It was a very chilly winter morning when I read a newspaper report of the passing away of Dr Tulsiram. To be honest, I had never heard of him till I read his obituary. Then, I overheard some of my colleagues in college discussing him and grieving at his untimely death. I was intrigued by some of the stories I heard about this distinguished person. Dr R. B. Maurya, from the Department of Political Science, loaned me his personal copy of Dr Tulsiram’s autobiography. There it was – the admirably written life story of a remarkable man. Since my interest is in world literatures in English, I know very little about Hindi literature, and books written in Hindi. So this proved to be a double bonanza for me: The life story of a spectacular person, and such a vividly written book in Hindi!

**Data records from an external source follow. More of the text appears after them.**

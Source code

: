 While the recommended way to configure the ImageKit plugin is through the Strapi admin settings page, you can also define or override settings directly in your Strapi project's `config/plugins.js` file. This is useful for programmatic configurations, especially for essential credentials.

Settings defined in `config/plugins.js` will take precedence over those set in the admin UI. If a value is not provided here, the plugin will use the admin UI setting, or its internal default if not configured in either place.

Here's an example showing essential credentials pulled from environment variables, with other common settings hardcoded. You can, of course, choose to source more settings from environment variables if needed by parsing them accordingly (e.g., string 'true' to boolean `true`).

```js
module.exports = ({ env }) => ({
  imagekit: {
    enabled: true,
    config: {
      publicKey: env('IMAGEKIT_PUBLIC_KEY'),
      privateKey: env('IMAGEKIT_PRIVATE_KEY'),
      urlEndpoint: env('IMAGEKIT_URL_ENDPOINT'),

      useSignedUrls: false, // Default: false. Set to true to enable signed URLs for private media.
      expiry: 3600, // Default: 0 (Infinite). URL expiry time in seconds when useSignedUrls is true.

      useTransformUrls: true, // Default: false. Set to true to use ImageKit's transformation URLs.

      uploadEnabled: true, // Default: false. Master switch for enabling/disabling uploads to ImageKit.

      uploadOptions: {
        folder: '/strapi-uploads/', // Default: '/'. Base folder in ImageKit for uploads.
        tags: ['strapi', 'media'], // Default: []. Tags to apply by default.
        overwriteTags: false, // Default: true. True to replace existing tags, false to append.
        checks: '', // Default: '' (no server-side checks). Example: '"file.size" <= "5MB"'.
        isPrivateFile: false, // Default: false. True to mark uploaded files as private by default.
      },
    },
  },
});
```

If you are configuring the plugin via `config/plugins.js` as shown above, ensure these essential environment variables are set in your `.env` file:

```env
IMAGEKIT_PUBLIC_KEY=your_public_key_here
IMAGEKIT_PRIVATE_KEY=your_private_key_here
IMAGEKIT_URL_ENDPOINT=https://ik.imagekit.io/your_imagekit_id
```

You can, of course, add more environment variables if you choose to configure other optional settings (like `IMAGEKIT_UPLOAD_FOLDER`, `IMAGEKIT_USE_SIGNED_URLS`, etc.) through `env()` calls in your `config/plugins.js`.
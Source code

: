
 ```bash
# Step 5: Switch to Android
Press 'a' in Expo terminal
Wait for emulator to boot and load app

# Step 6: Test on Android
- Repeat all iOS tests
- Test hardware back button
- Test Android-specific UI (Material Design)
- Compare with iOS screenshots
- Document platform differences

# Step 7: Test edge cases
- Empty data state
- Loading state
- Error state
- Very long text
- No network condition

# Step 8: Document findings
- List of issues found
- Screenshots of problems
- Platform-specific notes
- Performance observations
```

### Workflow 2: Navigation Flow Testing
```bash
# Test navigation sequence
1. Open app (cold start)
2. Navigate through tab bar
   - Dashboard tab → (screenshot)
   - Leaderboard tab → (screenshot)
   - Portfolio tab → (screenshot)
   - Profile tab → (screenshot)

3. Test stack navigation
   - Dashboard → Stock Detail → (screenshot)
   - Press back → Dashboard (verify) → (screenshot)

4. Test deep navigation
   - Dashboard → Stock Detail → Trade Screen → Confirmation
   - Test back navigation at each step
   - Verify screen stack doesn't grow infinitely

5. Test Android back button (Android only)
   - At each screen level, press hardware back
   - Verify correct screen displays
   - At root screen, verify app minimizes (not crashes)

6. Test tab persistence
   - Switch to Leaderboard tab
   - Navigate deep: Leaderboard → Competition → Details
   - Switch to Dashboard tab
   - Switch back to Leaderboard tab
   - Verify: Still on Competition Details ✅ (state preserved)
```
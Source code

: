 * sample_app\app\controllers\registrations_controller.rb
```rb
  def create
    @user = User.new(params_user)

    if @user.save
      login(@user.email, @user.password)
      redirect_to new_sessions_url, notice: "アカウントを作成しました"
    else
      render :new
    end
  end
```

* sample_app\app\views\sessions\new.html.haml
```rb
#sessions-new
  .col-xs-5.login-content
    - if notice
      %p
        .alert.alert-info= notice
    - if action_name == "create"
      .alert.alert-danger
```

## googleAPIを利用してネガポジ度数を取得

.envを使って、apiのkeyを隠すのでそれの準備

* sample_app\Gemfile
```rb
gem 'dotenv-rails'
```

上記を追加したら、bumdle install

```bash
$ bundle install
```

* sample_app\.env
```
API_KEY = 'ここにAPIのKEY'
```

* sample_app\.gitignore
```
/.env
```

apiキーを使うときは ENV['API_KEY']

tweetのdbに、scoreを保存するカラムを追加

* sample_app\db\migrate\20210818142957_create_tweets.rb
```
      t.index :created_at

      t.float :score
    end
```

It was with a great sense of trepidation that I started reading Murdahiya, on account of a lack of confidence in my ability to read such highbrow literary Hindi, which, nevertheless, faithfully reproduced the dialects of the rustic Uttar Pradesh hinterland. But once I embarked on this curious and strange journey of my very own “discovery of [an] India” so alien to my upbringing, there was no turning back. The very first sentence of the preface captured my imagination, which explained the reasons for Dr Tulsiram choosing this extremely startling title, “Murdahiya”, for his autobiography: all routes to and from Dharampur, Dr Tulsiram’s birthplace, had to pass through this cemetery. Thus, this murdahiya inadvertently dominated the lives of the surrounding villagers, while at the same time denoting and reflecting the immense desolation and bleakness of their existence.
The ugly caste discriminations, the exploitation by the so-called higher castes and the abject poverty of his own origins are obviously the chief reasons that Prof Tulsiram regarded his early life as a metaphoric murdahiya, but what is so admirable about the narration is the total absence of any dark and pessimistic tone. There is no whining or self-pity, or any kind of mud-slinging on the oppressors – only an objective presentation of the reality, stark and raw, in its often gory details. It is in a very simple, straightforward and matter-of-fact manner that he exposes the double standards, hypocrisy, deeply embedded corruption so rampant in the very fabric of our social organizations and culture (or mostly the lack of it!). The experiences that he had to undergo, because of the misfortune of being born into a so-called low-caste family, are horrifying to say the least. He successfully bares the ugly underbelly of our caste-ridden society.
This book proved to be a shocking eye-opener to someone like me, who is a contemporary of Dr Tulsiram, but who, unlike him, had the advantage of being reared in a totally westernized environment, in a secure and financially comfortable family, in what was then called Bombay (now Mumbai). I was cocooned from and oblivious to the harsh caste-based politics and its ugly consequences on lives elsewhere in the country. The academic milestones achieved by the author almost closely tally with my own, year by year. But what a seemingly bottomless chasm divides our lives! I am awed by this vividly narrated account of the utterly poverty-stricken environs of his early life. It is the sheer horrors of endless famines and their consequences, combined with a quiet acceptance of being considered “untouchable” and “unlucky” that make this journey of this determined man spectacular and, at the same time, exemplary – a journey rising from the graveyard-resembling life of Dharampur, through the literal, symbolic burning ghats of Benares, finally culminating in a leadership position in the famed Jawaharlal Nehru University.
I am truly grateful to Dr R.B. Maurya for introducing me to the life of such a remarkable and accomplished personality.